This was the classic case of “in like a lion and out like a lamb.”
Innovatio almost pulled off one of the most innovative patent campaigns in history. In particular, Innovatio negotiated control of an extremely potent portfolio of WiFi patents invented by Broadcom engineers. Instead of using those patents to go after WiFi equipment manufacturers, like Motorola, Cisco, Netgear and others, it went after numerous WiFi end users. Coffee shops, hotels, and other venues all received letters, or even had lawsuits filed against them. And the message was always the same – pay us a nominal sum, like $2500, and all of this pain can go away. This strategy, which had been employed so successfully by Jerome Lemolsen many years ago, paid some early dividends for Innovatio.

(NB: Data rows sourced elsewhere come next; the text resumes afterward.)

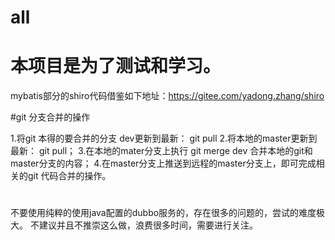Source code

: 
# all
#  本项目是为了测试和学习。
mybatis部分的shiro代码借鉴如下地址：https://gitee.com/yadong.zhang/shiro

#git  分支合并的操作

1.将git 本得的要合并的分支 dev更新到最新：  git  pull
2.将本地的master更新到最新：  git  pull；
3.在本地的mater分支上执行   git  merge  dev  合并本地的git和master分支的内容；
4.在master分支上推送到远程的master分支上，即可完成相关的git 代码合并的操作。


#  
不要使用纯粹的使用java配置的dubbo服务的，存在很多的问题的，尝试的难度极大。
不建议并且不推崇这么做，浪费很多时间，需要进行关注。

Eventually, however, the major manufacturers stepped in. While they raised the usual defenses; i.e., noninfringement, invalidity, etc., they also argued that the patents were subject to RAND licensing terms due to Broadcom’s participation in various standards processes. It was this argument that eventually caused Innovatio’s case to explode. Back in October, the Court ruled that Innovatio’s patents were subject to RAND terms, and set a very low royalty per device. The settlements began to role in shortly thereafter. Instead of the billions it was hoping to garner, Innovatio ended up pulling in a few million dollars.